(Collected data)
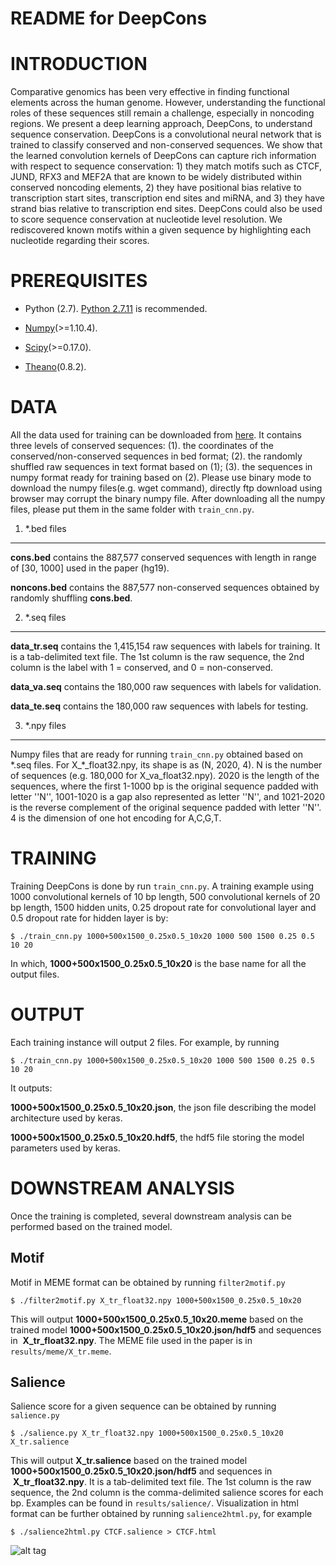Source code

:README for DeepCons
===================

INTRODUCTION
============
Comparative genomics has been very effective in finding functional elements across the human genome. However, understanding the functional roles of these sequences still remain a challenge, especially in noncoding regions. We present a deep learning approach, DeepCons, to understand sequence conservation. DeepCons is a convolutional neural network that is trained to classify conserved and non-conserved sequences. We show that the learned convolution kernels of DeepCons can capture rich information with respect to sequence conservation: 1) they match motifs such as CTCF, JUND, RFX3 and MEF2A that are known to be widely distributed within conserved noncoding elements, 2) they have positional bias relative to transcription start sites, transcription end sites and miRNA, and 3) they have strand bias relative to transcription end sites. DeepCons could also be used to score sequence conservation at nucleotide level resolution. We rediscovered known motifs within a given sequence by highlighting each nucleotide regarding their scores.


PREREQUISITES
=============
* Python (2.7). [Python 2.7.11](https://www.python.org/downloads/release/python-2711/) is recommended.

* [Numpy](http://www.numpy.org/)(>=1.10.4). 

* [Scipy](http://www.scipy.org/)(>=0.17.0). 

* [Theano](https://github.com/Theano/Theano/releases/tag/rel-0.8.2)(0.8.2).


DATA
====
All the data used for training can be downloaded from [here](https://cbcl.ics.uci.edu/public_data/DeepCons/). It contains three levels of conserved sequences: (1). the coordinates of the conserved/non-conserved sequences in bed format; (2). the randomly shuffled raw sequences in text format based on (1); (3). the sequences in numpy format ready for training based on (2). Please use binary mode to download the numpy files(e.g. wget command), directly ftp download using browser may corrupt the binary numpy file. After downloading all the numpy files, please put them in the same folder with `train_cnn.py`.

1. \*.bed files 
--------------
**cons.bed** contains the 887,577 conserved sequences with length in range of [30, 1000] used in the paper (hg19). 

**noncons.bed** contains the 887,577 non-conserved sequences obtained by randomly shuffling **cons.bed**.

2. \*.seq files
--------------
**data_tr.seq** contains the 1,415,154 raw sequences with labels for training. It is a tab-delimited text file. The 1st column is the raw sequence, the 2nd column is the label with 1 = conserved, and 0 = non-conserved.

**data_va.seq** contains the 180,000 raw sequences with labels for validation. 

**data_te.seq** contains the 180,000 raw sequences with labels for testing. 

3. \*.npy files
--------------
Numpy files that are ready for running `train_cnn.py` obtained based on \*.seq files. For X_\*_float32.npy, its shape is as (N, 2020, 4). N is the number of sequences (e.g. 180,000 for X_va_float32.npy). 2020 is the length of the sequences, where the first 1-1000 bp is the original sequence padded with letter ''N'', 1001-1020 is a gap also represented as letter ''N'', and 1021-2020 is the reverse complement of the original sequence padded with letter ''N''. 4 is the dimension of one hot encoding for A,C,G,T.




TRAINING
========
Training DeepCons is done by run `train_cnn.py`. A training example using 1000 convolutional kernels of 10 bp length, 500 convolutional kernels of 20 bp length, 1500 hidden units, 0.25 dropout rate for convolutional layer and 0.5 dropout rate for hidden layer is by:
```
$ ./train_cnn.py 1000+500x1500_0.25x0.5_10x20 1000 500 1500 0.25 0.5 10 20
```
In which, **1000+500x1500_0.25x0.5_10x20** is the base name for all the output files.

OUTPUT
======
Each training instance will output 2 files. For example, by running 
```
$ ./train_cnn.py 1000+500x1500_0.25x0.5_10x20 1000 500 1500 0.25 0.5 10 20 
```
It outputs:

**1000+500x1500_0.25x0.5_10x20.json**, the json file describing the model architecture used by keras.

**1000+500x1500_0.25x0.5_10x20.hdf5**, the hdf5 file storing the model parameters used by keras.


DOWNSTREAM ANALYSIS
===================
Once the training is completed, several downstream analysis can be performed based on the trained model.

Motif
-----
Motif in MEME format can be obtained by running `filter2motif.py`
```
$ ./filter2motif.py X_tr_float32.npy 1000+500x1500_0.25x0.5_10x20
```
This will output **1000+500x1500_0.25x0.5_10x20.meme** based on the trained model **1000+500x1500_0.25x0.5_10x20.json/hdf5** and sequences in  **X_tr_float32.npy**. The MEME file used in the paper is in `results/meme/X_tr.meme`.

Salience
--------
Salience score for a given sequence can be obtained by running `salience.py`
```
$ ./salience.py X_tr_float32.npy 1000+500x1500_0.25x0.5_10x20 X_tr.salience
```
This will output **X_tr.salience** based on the trained model **1000+500x1500_0.25x0.5_10x20.json/hdf5** and sequences in  **X_tr_float32.npy**. It is a tab-delimited text file. The 1st column is the raw sequence, the 2nd column is the comma-delimited salience scores for each bp. Examples can be found in `results/salience/`. Visualization in html format can be further obtained by running `salience2html.py`, for example
```
$ ./salience2html.py CTCF.salience > CTCF.html
```
![alt tag](https://github.com/uci-cbcl/DeepCons/blob/master/results/salience/CTCF.png)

WORK TO COMPLETE: Each line above that contains the word "randomly" should be copied.

SOLUTION:
All the data used for training can be downloaded from [here](https://cbcl.ics.uci.edu/public_data/DeepCons/). It contains three levels of conserved sequences: (1). the coordinates of the conserved/non-conserved sequences in bed format; (2). the randomly shuffled raw sequences in text format based on (1); (3). the sequences in numpy format ready for training based on (2). Please use binary mode to download the numpy files(e.g. wget command), directly ftp download using browser may corrupt the binary numpy file. After downloading all the numpy files, please put them in the same folder with `train_cnn.py`.
**noncons.bed** contains the 887,577 non-conserved sequences obtained by randomly shuffling **cons.bed**.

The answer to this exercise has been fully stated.